Given information:
BEGIN

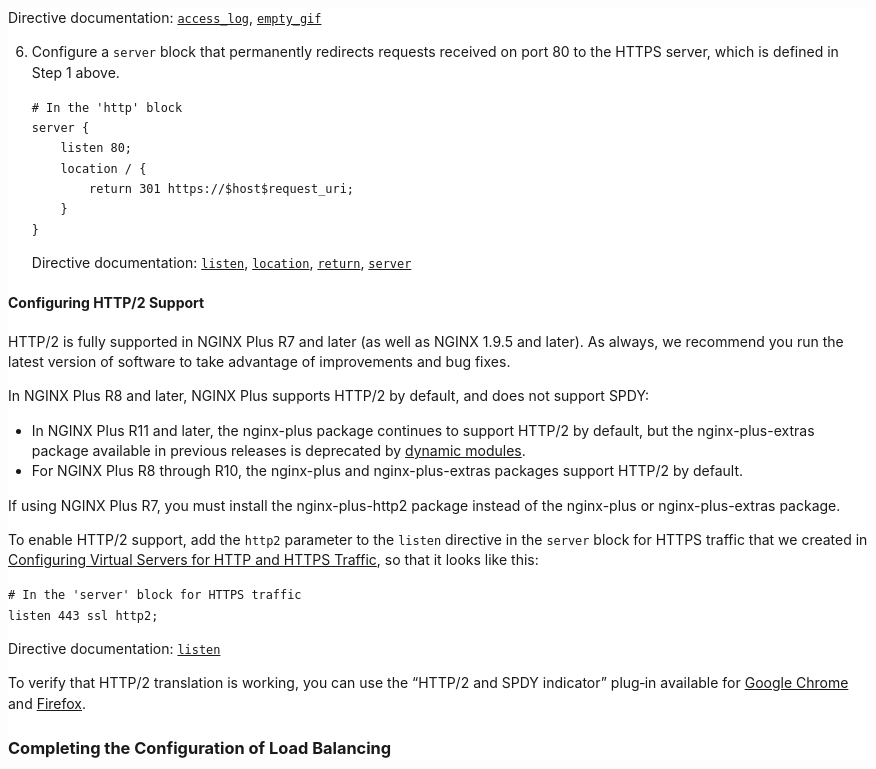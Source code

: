    Directive documentation: [`access_log`](https://nginx.org/en/docs/http/ngx_http_log_module.html#access_log), [`empty_gif`](https://nginx.org/en/docs/http/ngx_http_empty_gif_module.html#empty_gif)

6. Configure a `server` block that permanently redirects requests received on port 80 to the HTTPS server, which is defined in Step 1 above.

   ```text
   # In the 'http' block
   server {
       listen 80;
       location / {
           return 301 https://$host$request_uri;
       }
   }
   ```

   Directive documentation: [`listen`](https://nginx.org/en/docs/stream/ngx_stream_core_module.html#listen), [`location`](https://nginx.org/en/docs/http/ngx_http_core_module.html#location), [`return`](https://nginx.org/en/docs/http/ngx_http_rewrite_module.html#return), [`server`](https://nginx.org/en/docs/stream/ngx_stream_core_module.html#server)

#### Configuring HTTP/2 Support

HTTP/2 is fully supported in NGINX Plus R7 and later \(as well as NGINX 1.9.5 and later\). As always, we recommend you run the latest version of software to take advantage of improvements and bug fixes.

In NGINX Plus R8 and later, NGINX Plus supports HTTP/2 by default, and does not support SPDY:

* In NGINX Plus R11 and later, the nginx-plus package continues to support HTTP/2 by default, but the nginx-plus-extras package available in previous releases is deprecated by [dynamic modules](https://www.nginx.com/products/dynamic-modules/).
* For NGINX Plus R8 through R10, the nginx-plus and nginx-plus-extras packages support HTTP/2 by default.

If using NGINX Plus R7, you must install the nginx-plus-http2 package instead of the nginx-plus or nginx-plus-extras package.

To enable HTTP/2 support, add the `http2` parameter to the `listen` directive in the `server` block for HTTPS traffic that we created in [Configuring Virtual Servers for HTTP and HTTPS Traffic](https://docs.nginx.com/nginx/deployment-guides/load-balance-third-party/microsoft-exchange/#virtual-servers), so that it looks like this:

```text
# In the 'server' block for HTTPS traffic
listen 443 ssl http2;
```

Directive documentation: [`listen`](https://nginx.org/en/docs/http/ngx_http_core_module.html#listen)

To verify that HTTP/2 translation is working, you can use the “HTTP/2 and SPDY indicator” plug‑in available for [Google Chrome](https://chrome.google.com/webstore/detail/http2-and-spdy-indicator/mpbpobfflnpcgagjijhmgnchggcjblin?hl=en) and [Firefox](https://addons.mozilla.org/en-US/firefox/addon/http2-indicator/).

### Completing the Configuration of Load Balancing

END

About this exercise: Every line from the first line of the entries above through the line with "If using NGINX" must be repeated exactly, and pictures must not be.

Output for this task:
Source code

:    Directive documentation: [`access_log`](https://nginx.org/en/docs/http/ngx_http_log_module.html#access_log), [`empty_gif`](https://nginx.org/en/docs/http/ngx_http_empty_gif_module.html#empty_gif)

6. Configure a `server` block that permanently redirects requests received on port 80 to the HTTPS server, which is defined in Step 1 above.

   ```text
   # In the 'http' block
   server {
       listen 80;
       location / {
           return 301 https://$host$request_uri;
       }
   }
   ```

   Directive documentation: [`listen`](https://nginx.org/en/docs/stream/ngx_stream_core_module.html#listen), [`location`](https://nginx.org/en/docs/http/ngx_http_core_module.html#location), [`return`](https://nginx.org/en/docs/http/ngx_http_rewrite_module.html#return), [`server`](https://nginx.org/en/docs/stream/ngx_stream_core_module.html#server)

#### Configuring HTTP/2 Support

HTTP/2 is fully supported in NGINX Plus R7 and later \(as well as NGINX 1.9.5 and later\). As always, we recommend you run the latest version of software to take advantage of improvements and bug fixes.

In NGINX Plus R8 and later, NGINX Plus supports HTTP/2 by default, and does not support SPDY:

* In NGINX Plus R11 and later, the nginx-plus package continues to support HTTP/2 by default, but the nginx-plus-extras package available in previous releases is deprecated by [dynamic modules](https://www.nginx.com/products/dynamic-modules/).
* For NGINX Plus R8 through R10, the nginx-plus and nginx-plus-extras packages support HTTP/2 by default.

If using NGINX Plus R7, you must install the nginx-plus-http2 package instead of the nginx-plus or nginx-plus-extras package.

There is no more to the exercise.